The "zero-byte delimited text"-recommendation is based on some work I did on serial protocols. Now serial ports are a bit more tricky than tcp connections since the sender of a data stream in certain situations doesn't know if there is anybody listening. The listener then has to "sync" with the data stream in order to properly interpret the data.
For TCP streams the situation is a little bit better, since the sender always knows when a client startet listening. But the current design demands a lot of care from the client implementation: It has to properly count bytes to know when the JSON is finished. And from experience I can tell that this byte counting in certain programming languages can be a headache...
The alternate approach I suggested basically allows to collect incoming data (which might come in weird chunks since TCP might split up packets), check if there is a zero byte in it, then try to parse from the start to the zero-byte as JSON. If it parses: great, if not discard the package up to (and including) the zero byte. Then check/wait for the next zero byte...
The "verbose enums" suggestion is based on some JSON-API design I did. Instead of passing around numbers that have to be kept in sync between server and all different clients use verbose strings. Server and every client is then free to map these strings in any way they like. This has kept me sane in quite some situations, where I had to add a new enum value and it would make the most sense to put it bang in the middle of the enums. Instead of having a very weird order of enum values, that need to keep that way for backward compatibility with all clients.

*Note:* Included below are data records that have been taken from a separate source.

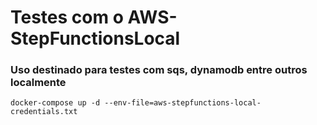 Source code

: # Testes com o AWS-StepFunctionsLocal

### Uso destinado para testes com sqs, dynamodb entre outros localmente

```shell
docker-compose up -d --env-file=aws-stepfunctions-local-credentials.txt
``` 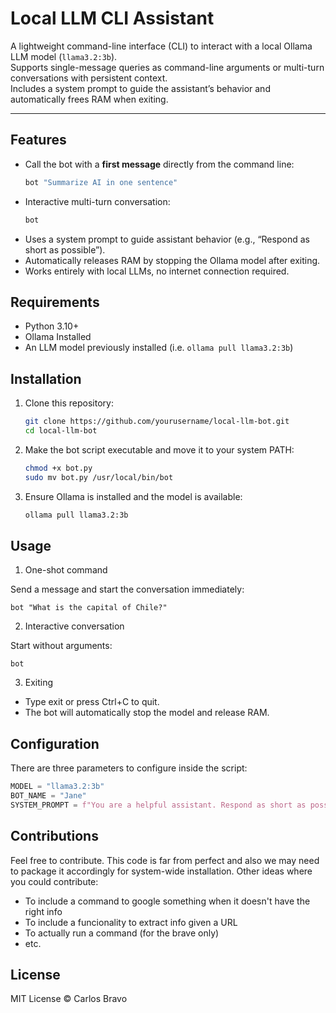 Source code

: # Local LLM CLI Assistant

A lightweight command-line interface (CLI) to interact with a local Ollama LLM model (`llama3.2:3b`).  
Supports single-message queries as command-line arguments or multi-turn conversations with persistent context.  
Includes a system prompt to guide the assistant’s behavior and automatically frees RAM when exiting.

---

## Features

- Call the bot with a **first message** directly from the command line:
  ```bash
  bot "Summarize AI in one sentence"

- Interactive multi-turn conversation:
  ```bash
  bot

- Uses a system prompt to guide assistant behavior (e.g., “Respond as short as possible”).
- Automatically releases RAM by stopping the Ollama model after exiting.
- Works entirely with local LLMs, no internet connection required.

## Requirements
- Python 3.10+
- Ollama Installed
- An LLM model previously installed (i.e. `ollama pull llama3.2:3b`)

## Installation

1. Clone this repository:
    ```bash
    git clone https://github.com/yourusername/local-llm-bot.git
    cd local-llm-bot
    ```

2. Make the bot script executable and move it to your system PATH:
    ```bash
    chmod +x bot.py
    sudo mv bot.py /usr/local/bin/bot
    ```

3. Ensure Ollama is installed and the model is available:
   ```bash
   ollama pull llama3.2:3b
   ```

## Usage
1. One-shot command

Send a message and start the conversation immediately:    
```
bot "What is the capital of Chile?"
```

2. Interactive conversation

Start without arguments:

```
bot
```

3. Exiting
  - Type exit or press Ctrl+C to quit.
  - The bot will automatically stop the model and release RAM.

## Configuration
There are three parameters to configure inside the script:

```python
MODEL = "llama3.2:3b"
BOT_NAME = "Jane"
SYSTEM_PROMPT = f"You are a helpful assistant. Respond as short as possible. Your name is {BOT_NAME}"
```

## Contributions
Feel free to contribute. This code is far from perfect and also we may need to package it accordingly for system-wide installation.
Other ideas where you could contribute:
- To include a command to google something when it doesn't have the right info
- To include a funcionality to extract info given a URL
- To actually run a command (for the brave only)
- etc.

## License
MIT License © Carlos Bravo

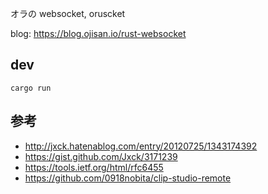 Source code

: オラの websocket, oruscket

blog: https://blog.ojisan.io/rust-websocket

## dev

```
cargo run
```

## 参考

- http://jxck.hatenablog.com/entry/20120725/1343174392
- https://gist.github.com/Jxck/3171239
- https://tools.ietf.org/html/rfc6455
- https://github.com/0918nobita/clip-studio-remote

As for my use case: I am experimenting with external haptic devices controlled by a raspberry pi and some python scripting. I am trying to use the remote control API as a means to sync up haptic events with the stuff shown in the (Oculus Quest) Headset. So far it seems to work reasonably well, but one thing that is annoying me is, that identifying the currently playing movie from the DLNA server is hard, since the URL is obfuscated by the dlna server. I can't easily identify the filename (and I'd prefer not to query the dlna server myself, since dlna seems to be quite a mess...). Having the proper name availabe would make it easy to figure out the matching haptics description.
Maybe this doesn't have to be sent in each and every package, but having a command to get extended information about the currently playing movie would be helpful.
FYI: I right now have a latency of about 100 to 200ms between what is shown in the oculus quest and the timestamps I get via TCP, with quite some jitter. There probably is not that much you can do about it, since there is some wifi involved inbetween. But it works reasonably well with some guesswork on the client side.